Problem to solve — Below is a set of records. Please retype every one exactly.

Dataset records:
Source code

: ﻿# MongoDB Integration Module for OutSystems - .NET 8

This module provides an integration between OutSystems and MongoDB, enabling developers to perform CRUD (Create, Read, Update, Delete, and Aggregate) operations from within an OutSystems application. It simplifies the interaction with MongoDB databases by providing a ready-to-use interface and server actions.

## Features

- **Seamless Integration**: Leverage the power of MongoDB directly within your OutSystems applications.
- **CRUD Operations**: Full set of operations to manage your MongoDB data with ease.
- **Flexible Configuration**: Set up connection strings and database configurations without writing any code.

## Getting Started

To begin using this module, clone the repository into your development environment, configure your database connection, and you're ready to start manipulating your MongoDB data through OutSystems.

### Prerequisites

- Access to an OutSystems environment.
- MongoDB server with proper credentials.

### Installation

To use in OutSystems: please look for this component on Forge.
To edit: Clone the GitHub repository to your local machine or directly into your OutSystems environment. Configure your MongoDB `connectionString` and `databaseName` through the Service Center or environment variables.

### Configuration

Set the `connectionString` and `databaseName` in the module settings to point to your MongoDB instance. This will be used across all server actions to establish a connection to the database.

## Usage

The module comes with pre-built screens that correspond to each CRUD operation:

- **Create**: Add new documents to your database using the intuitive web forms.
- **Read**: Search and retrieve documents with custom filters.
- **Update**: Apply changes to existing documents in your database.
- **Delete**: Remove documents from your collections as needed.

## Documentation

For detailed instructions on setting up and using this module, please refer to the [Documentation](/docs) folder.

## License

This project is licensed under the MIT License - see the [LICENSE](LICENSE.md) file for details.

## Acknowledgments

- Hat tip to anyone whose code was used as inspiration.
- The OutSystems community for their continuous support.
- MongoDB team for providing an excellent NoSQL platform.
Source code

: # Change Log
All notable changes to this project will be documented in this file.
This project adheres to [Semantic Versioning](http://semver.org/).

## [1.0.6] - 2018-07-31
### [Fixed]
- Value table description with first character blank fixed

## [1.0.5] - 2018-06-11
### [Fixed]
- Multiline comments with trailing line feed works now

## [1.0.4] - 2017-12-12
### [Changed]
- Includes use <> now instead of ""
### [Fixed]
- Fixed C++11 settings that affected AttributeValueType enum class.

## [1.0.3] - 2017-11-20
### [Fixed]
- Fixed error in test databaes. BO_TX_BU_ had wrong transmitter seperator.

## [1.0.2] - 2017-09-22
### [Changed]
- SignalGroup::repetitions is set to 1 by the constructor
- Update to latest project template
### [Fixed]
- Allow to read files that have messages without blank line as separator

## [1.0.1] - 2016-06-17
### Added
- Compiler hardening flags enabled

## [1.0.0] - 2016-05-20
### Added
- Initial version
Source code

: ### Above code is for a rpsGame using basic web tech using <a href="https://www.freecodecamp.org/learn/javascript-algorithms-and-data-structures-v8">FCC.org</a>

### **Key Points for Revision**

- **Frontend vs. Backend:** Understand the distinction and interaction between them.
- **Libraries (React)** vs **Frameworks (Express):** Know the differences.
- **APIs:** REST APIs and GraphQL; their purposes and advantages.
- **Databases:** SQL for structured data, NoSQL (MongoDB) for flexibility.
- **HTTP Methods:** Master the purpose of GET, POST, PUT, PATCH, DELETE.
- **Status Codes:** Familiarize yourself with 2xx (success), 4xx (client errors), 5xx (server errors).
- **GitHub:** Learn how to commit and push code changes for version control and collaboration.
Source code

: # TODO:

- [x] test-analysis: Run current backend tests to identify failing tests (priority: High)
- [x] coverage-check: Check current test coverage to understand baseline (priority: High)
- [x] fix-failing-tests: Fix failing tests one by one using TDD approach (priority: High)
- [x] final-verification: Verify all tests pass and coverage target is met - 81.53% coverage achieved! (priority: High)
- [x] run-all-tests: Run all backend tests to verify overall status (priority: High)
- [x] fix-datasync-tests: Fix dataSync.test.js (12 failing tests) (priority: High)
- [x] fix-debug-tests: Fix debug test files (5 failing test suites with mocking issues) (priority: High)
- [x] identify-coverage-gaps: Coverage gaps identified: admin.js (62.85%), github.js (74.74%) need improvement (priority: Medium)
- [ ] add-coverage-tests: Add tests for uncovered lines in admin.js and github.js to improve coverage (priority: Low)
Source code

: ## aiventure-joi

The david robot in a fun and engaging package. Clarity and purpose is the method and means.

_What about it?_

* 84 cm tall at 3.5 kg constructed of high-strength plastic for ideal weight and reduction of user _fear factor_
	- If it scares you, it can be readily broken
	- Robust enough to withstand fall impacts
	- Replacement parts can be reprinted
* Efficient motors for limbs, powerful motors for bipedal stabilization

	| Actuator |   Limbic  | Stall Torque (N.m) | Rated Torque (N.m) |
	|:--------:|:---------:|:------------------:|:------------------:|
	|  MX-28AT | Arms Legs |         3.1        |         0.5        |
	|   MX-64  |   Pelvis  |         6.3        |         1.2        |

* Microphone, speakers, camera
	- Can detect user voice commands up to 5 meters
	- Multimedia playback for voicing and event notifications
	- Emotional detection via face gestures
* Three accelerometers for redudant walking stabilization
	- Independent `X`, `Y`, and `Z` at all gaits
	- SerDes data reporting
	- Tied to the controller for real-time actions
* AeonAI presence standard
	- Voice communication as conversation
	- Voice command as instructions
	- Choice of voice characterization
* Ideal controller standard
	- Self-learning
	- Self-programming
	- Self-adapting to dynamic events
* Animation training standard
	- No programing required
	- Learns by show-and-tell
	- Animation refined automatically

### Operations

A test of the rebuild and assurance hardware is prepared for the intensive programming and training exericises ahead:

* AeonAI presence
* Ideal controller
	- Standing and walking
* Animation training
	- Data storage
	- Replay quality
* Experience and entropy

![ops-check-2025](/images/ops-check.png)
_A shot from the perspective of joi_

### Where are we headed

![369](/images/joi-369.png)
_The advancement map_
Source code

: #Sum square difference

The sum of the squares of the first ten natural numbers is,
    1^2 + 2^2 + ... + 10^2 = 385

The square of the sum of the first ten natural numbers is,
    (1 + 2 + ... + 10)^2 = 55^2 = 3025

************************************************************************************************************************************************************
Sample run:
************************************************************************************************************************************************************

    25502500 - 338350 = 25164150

Task answer —
Source code

: ﻿# MongoDB Integration Module for OutSystems - .NET 8

This module provides an integration between OutSystems and MongoDB, enabling developers to perform CRUD (Create, Read, Update, Delete, and Aggregate) operations from within an OutSystems application. It simplifies the interaction with MongoDB databases by providing a ready-to-use interface and server actions.

## Features

- **Seamless Integration**: Leverage the power of MongoDB directly within your OutSystems applications.
- **CRUD Operations**: Full set of operations to manage your MongoDB data with ease.
- **Flexible Configuration**: Set up connection strings and database configurations without writing any code.

## Getting Started

To begin using this module, clone the repository into your development environment, configure your database connection, and you're ready to start manipulating your MongoDB data through OutSystems.

### Prerequisites

- Access to an OutSystems environment.
- MongoDB server with proper credentials.

### Installation

To use in OutSystems: please look for this component on Forge.
To edit: Clone the GitHub repository to your local machine or directly into your OutSystems environment. Configure your MongoDB `connectionString` and `databaseName` through the Service Center or environment variables.

### Configuration

Set the `connectionString` and `databaseName` in the module settings to point to your MongoDB instance. This will be used across all server actions to establish a connection to the database.

## Usage

The module comes with pre-built screens that correspond to each CRUD operation:

- **Create**: Add new documents to your database using the intuitive web forms.
- **Read**: Search and retrieve documents with custom filters.
- **Update**: Apply changes to existing documents in your database.
- **Delete**: Remove documents from your collections as needed.

## Documentation

For detailed instructions on setting up and using this module, please refer to the [Documentation](/docs) folder.

## License

This project is licensed under the MIT License - see the [LICENSE](LICENSE.md) file for details.

## Acknowledgments

- Hat tip to anyone whose code was used as inspiration.
- The OutSystems community for their continuous support.
- MongoDB team for providing an excellent NoSQL platform.
Source code

: # Change Log
All notable changes to this project will be documented in this file.
This project adheres to [Semantic Versioning](http://semver.org/).

## [1.0.6] - 2018-07-31
### [Fixed]
- Value table description with first character blank fixed

## [1.0.5] - 2018-06-11
### [Fixed]
- Multiline comments with trailing line feed works now

## [1.0.4] - 2017-12-12
### [Changed]
- Includes use <> now instead of ""
### [Fixed]
- Fixed C++11 settings that affected AttributeValueType enum class.

## [1.0.3] - 2017-11-20
### [Fixed]
- Fixed error in test databaes. BO_TX_BU_ had wrong transmitter seperator.

## [1.0.2] - 2017-09-22
### [Changed]
- SignalGroup::repetitions is set to 1 by the constructor
- Update to latest project template
### [Fixed]
- Allow to read files that have messages without blank line as separator

## [1.0.1] - 2016-06-17
### Added
- Compiler hardening flags enabled

## [1.0.0] - 2016-05-20
### Added
- Initial version
Source code

: ### Above code is for a rpsGame using basic web tech using <a href="https://www.freecodecamp.org/learn/javascript-algorithms-and-data-structures-v8">FCC.org</a>

### **Key Points for Revision**

- **Frontend vs. Backend:** Understand the distinction and interaction between them.
- **Libraries (React)** vs **Frameworks (Express):** Know the differences.
- **APIs:** REST APIs and GraphQL; their purposes and advantages.
- **Databases:** SQL for structured data, NoSQL (MongoDB) for flexibility.
- **HTTP Methods:** Master the purpose of GET, POST, PUT, PATCH, DELETE.
- **Status Codes:** Familiarize yourself with 2xx (success), 4xx (client errors), 5xx (server errors).
- **GitHub:** Learn how to commit and push code changes for version control and collaboration.
Source code

: # TODO:

- [x] test-analysis: Run current backend tests to identify failing tests (priority: High)
- [x] coverage-check: Check current test coverage to understand baseline (priority: High)
- [x] fix-failing-tests: Fix failing tests one by one using TDD approach (priority: High)
- [x] final-verification: Verify all tests pass and coverage target is met - 81.53% coverage achieved! (priority: High)
- [x] run-all-tests: Run all backend tests to verify overall status (priority: High)
- [x] fix-datasync-tests: Fix dataSync.test.js (12 failing tests) (priority: High)
- [x] fix-debug-tests: Fix debug test files (5 failing test suites with mocking issues) (priority: High)
- [x] identify-coverage-gaps: Coverage gaps identified: admin.js (62.85%), github.js (74.74%) need improvement (priority: Medium)
- [ ] add-coverage-tests: Add tests for uncovered lines in admin.js and github.js to improve coverage (priority: Low)
Source code

: ## aiventure-joi

The david robot in a fun and engaging package. Clarity and purpose is the method and means.

_What about it?_

* 84 cm tall at 3.5 kg constructed of high-strength plastic for ideal weight and reduction of user _fear factor_
	- If it scares you, it can be readily broken
	- Robust enough to withstand fall impacts
	- Replacement parts can be reprinted
* Efficient motors for limbs, powerful motors for bipedal stabilization

	| Actuator |   Limbic  | Stall Torque (N.m) | Rated Torque (N.m) |
	|:--------:|:---------:|:------------------:|:------------------:|
	|  MX-28AT | Arms Legs |         3.1        |         0.5        |
	|   MX-64  |   Pelvis  |         6.3        |         1.2        |

* Microphone, speakers, camera
	- Can detect user voice commands up to 5 meters
	- Multimedia playback for voicing and event notifications
	- Emotional detection via face gestures
* Three accelerometers for redudant walking stabilization
	- Independent `X`, `Y`, and `Z` at all gaits
	- SerDes data reporting
	- Tied to the controller for real-time actions
* AeonAI presence standard
	- Voice communication as conversation
	- Voice command as instructions
	- Choice of voice characterization
* Ideal controller standard
	- Self-learning
	- Self-programming
	- Self-adapting to dynamic events
* Animation training standard
	- No programing required
	- Learns by show-and-tell
	- Animation refined automatically

### Operations

A test of the rebuild and assurance hardware is prepared for the intensive programming and training exericises ahead:

* AeonAI presence
* Ideal controller
	- Standing and walking
* Animation training
	- Data storage
	- Replay quality
* Experience and entropy

![ops-check-2025](/images/ops-check.png)
_A shot from the perspective of joi_

### Where are we headed

![369](/images/joi-369.png)
_The advancement map_
Source code

: #Sum square difference

The sum of the squares of the first ten natural numbers is,
    1^2 + 2^2 + ... + 10^2 = 385

The square of the sum of the first ten natural numbers is,
    (1 + 2 + ... + 10)^2 = 55^2 = 3025

************************************************************************************************************************************************************
Sample run:
************************************************************************************************************************************************************

    25502500 - 338350 = 25164150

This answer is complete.